Listed entries: Begin

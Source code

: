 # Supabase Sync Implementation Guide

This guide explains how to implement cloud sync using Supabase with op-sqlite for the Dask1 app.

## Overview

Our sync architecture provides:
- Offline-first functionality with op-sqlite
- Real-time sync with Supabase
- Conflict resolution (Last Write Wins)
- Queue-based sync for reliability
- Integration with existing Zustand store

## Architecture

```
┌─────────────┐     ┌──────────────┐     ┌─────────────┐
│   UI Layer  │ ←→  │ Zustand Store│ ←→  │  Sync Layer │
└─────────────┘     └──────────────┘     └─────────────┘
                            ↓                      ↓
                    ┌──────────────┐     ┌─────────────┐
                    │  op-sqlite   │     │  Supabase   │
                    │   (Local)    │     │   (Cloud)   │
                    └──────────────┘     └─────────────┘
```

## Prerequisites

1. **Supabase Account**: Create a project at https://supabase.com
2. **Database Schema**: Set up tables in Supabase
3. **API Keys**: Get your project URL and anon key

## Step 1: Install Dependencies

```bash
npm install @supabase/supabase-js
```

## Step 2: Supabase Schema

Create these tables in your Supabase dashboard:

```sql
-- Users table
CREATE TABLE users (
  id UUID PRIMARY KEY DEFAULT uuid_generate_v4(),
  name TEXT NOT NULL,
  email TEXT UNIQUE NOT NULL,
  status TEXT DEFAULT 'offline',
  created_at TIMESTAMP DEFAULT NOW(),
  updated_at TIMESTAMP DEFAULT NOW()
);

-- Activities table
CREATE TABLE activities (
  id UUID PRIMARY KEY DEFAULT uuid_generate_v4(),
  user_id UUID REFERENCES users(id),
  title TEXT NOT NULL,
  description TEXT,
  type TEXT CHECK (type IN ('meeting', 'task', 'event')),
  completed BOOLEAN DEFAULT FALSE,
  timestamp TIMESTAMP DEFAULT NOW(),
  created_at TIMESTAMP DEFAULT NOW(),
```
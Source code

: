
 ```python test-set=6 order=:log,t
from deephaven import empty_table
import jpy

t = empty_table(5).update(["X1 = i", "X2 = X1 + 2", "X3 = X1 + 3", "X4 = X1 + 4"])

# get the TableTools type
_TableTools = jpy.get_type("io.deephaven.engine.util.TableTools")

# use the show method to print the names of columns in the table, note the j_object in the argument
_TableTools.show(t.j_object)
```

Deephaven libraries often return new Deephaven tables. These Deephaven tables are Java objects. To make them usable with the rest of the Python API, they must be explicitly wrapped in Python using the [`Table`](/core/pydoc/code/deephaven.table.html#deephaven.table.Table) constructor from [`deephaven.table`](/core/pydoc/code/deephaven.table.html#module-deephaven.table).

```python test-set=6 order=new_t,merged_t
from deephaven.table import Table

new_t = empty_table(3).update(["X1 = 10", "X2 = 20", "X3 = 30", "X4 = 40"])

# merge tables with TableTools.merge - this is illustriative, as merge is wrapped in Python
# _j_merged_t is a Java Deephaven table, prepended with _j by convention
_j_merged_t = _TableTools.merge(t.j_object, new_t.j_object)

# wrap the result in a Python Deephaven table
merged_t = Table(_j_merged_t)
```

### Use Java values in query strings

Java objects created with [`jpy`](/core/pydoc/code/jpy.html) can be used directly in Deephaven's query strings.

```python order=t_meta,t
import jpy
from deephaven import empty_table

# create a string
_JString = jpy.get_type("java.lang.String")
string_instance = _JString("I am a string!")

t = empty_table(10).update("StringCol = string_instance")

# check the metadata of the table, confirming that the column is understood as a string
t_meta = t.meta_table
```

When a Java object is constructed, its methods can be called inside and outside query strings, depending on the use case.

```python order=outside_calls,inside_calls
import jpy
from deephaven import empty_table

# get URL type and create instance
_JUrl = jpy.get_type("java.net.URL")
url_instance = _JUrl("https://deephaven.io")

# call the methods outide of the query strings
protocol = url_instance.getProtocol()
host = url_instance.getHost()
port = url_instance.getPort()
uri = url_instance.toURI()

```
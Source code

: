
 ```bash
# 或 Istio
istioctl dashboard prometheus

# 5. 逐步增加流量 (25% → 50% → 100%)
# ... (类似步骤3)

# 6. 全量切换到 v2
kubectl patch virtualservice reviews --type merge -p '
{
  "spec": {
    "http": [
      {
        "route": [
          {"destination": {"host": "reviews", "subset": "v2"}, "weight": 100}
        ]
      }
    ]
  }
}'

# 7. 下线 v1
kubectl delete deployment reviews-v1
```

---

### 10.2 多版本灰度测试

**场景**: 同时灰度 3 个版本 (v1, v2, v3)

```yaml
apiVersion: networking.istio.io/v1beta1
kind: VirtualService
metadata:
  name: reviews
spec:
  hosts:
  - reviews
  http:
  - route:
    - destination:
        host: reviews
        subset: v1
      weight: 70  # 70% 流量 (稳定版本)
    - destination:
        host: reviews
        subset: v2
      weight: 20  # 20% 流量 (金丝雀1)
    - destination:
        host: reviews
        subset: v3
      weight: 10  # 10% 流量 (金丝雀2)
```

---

Listed entries: End

## Goal of the exercise
Now output the listing above, exactly as it appears.

## Output for this task
Source code

: # Supabase Sync Implementation Guide

This guide explains how to implement cloud sync using Supabase with op-sqlite for the Dask1 app.

## Overview

Our sync architecture provides:
- Offline-first functionality with op-sqlite
- Real-time sync with Supabase
- Conflict resolution (Last Write Wins)
- Queue-based sync for reliability
- Integration with existing Zustand store

## Architecture

```
┌─────────────┐     ┌──────────────┐     ┌─────────────┐
│   UI Layer  │ ←→  │ Zustand Store│ ←→  │  Sync Layer │
└─────────────┘     └──────────────┘     └─────────────┘
                            ↓                      ↓
                    ┌──────────────┐     ┌─────────────┐
                    │  op-sqlite   │     │  Supabase   │
                    │   (Local)    │     │   (Cloud)   │
                    └──────────────┘     └─────────────┘
```

## Prerequisites

1. **Supabase Account**: Create a project at https://supabase.com
2. **Database Schema**: Set up tables in Supabase
3. **API Keys**: Get your project URL and anon key

## Step 1: Install Dependencies

```bash
npm install @supabase/supabase-js
```

## Step 2: Supabase Schema

Create these tables in your Supabase dashboard:

```sql
-- Users table
CREATE TABLE users (
  id UUID PRIMARY KEY DEFAULT uuid_generate_v4(),
  name TEXT NOT NULL,
  email TEXT UNIQUE NOT NULL,
  status TEXT DEFAULT 'offline',
  created_at TIMESTAMP DEFAULT NOW(),
  updated_at TIMESTAMP DEFAULT NOW()
);

-- Activities table
CREATE TABLE activities (
  id UUID PRIMARY KEY DEFAULT uuid_generate_v4(),
  user_id UUID REFERENCES users(id),
  title TEXT NOT NULL,
  description TEXT,
  type TEXT CHECK (type IN ('meeting', 'task', 'event')),
  completed BOOLEAN DEFAULT FALSE,
  timestamp TIMESTAMP DEFAULT NOW(),
  created_at TIMESTAMP DEFAULT NOW(),
```
Source code

:
 ```python test-set=6 order=:log,t
from deephaven import empty_table
import jpy

t = empty_table(5).update(["X1 = i", "X2 = X1 + 2", "X3 = X1 + 3", "X4 = X1 + 4"])

# get the TableTools type
_TableTools = jpy.get_type("io.deephaven.engine.util.TableTools")

# use the show method to print the names of columns in the table, note the j_object in the argument
_TableTools.show(t.j_object)
```

Deephaven libraries often return new Deephaven tables. These Deephaven tables are Java objects. To make them usable with the rest of the Python API, they must be explicitly wrapped in Python using the [`Table`](/core/pydoc/code/deephaven.table.html#deephaven.table.Table) constructor from [`deephaven.table`](/core/pydoc/code/deephaven.table.html#module-deephaven.table).

```python test-set=6 order=new_t,merged_t
from deephaven.table import Table

new_t = empty_table(3).update(["X1 = 10", "X2 = 20", "X3 = 30", "X4 = 40"])

# merge tables with TableTools.merge - this is illustriative, as merge is wrapped in Python
# _j_merged_t is a Java Deephaven table, prepended with _j by convention
_j_merged_t = _TableTools.merge(t.j_object, new_t.j_object)

# wrap the result in a Python Deephaven table
merged_t = Table(_j_merged_t)
```

### Use Java values in query strings

Java objects created with [`jpy`](/core/pydoc/code/jpy.html) can be used directly in Deephaven's query strings.

```python order=t_meta,t
import jpy
from deephaven import empty_table

# create a string
_JString = jpy.get_type("java.lang.String")
string_instance = _JString("I am a string!")

t = empty_table(10).update("StringCol = string_instance")

# check the metadata of the table, confirming that the column is understood as a string
t_meta = t.meta_table
```

When a Java object is constructed, its methods can be called inside and outside query strings, depending on the use case.

```python order=outside_calls,inside_calls
import jpy
from deephaven import empty_table

# get URL type and create instance
_JUrl = jpy.get_type("java.net.URL")
url_instance = _JUrl("https://deephaven.io")

# call the methods outide of the query strings
protocol = url_instance.getProtocol()
host = url_instance.getHost()
port = url_instance.getPort()
uri = url_instance.toURI()

```
Source code

:
 ```bash
# 或 Istio
istioctl dashboard prometheus

# 5. 逐步增加流量 (25% → 50% → 100%)
# ... (类似步骤3)

# 6. 全量切换到 v2
kubectl patch virtualservice reviews --type merge -p '
{
  "spec": {
    "http": [
      {
        "route": [
          {"destination": {"host": "reviews", "subset": "v2"}, "weight": 100}
        ]
      }
    ]
  }
}'

# 7. 下线 v1
kubectl delete deployment reviews-v1
```

---

### 10.2 多版本灰度测试

**场景**: 同时灰度 3 个版本 (v1, v2, v3)

```yaml
apiVersion: networking.istio.io/v1beta1
kind: VirtualService
metadata:
  name: reviews
spec:
  hosts:
  - reviews
  http:
  - route:
    - destination:
        host: reviews
        subset: v1
      weight: 70  # 70% 流量 (稳定版本)
    - destination:
        host: reviews
        subset: v2
      weight: 20  # 20% 流量 (金丝雀1)
    - destination:
        host: reviews
        subset: v3
      weight: 10  # 10% 流量 (金丝雀2)
```

---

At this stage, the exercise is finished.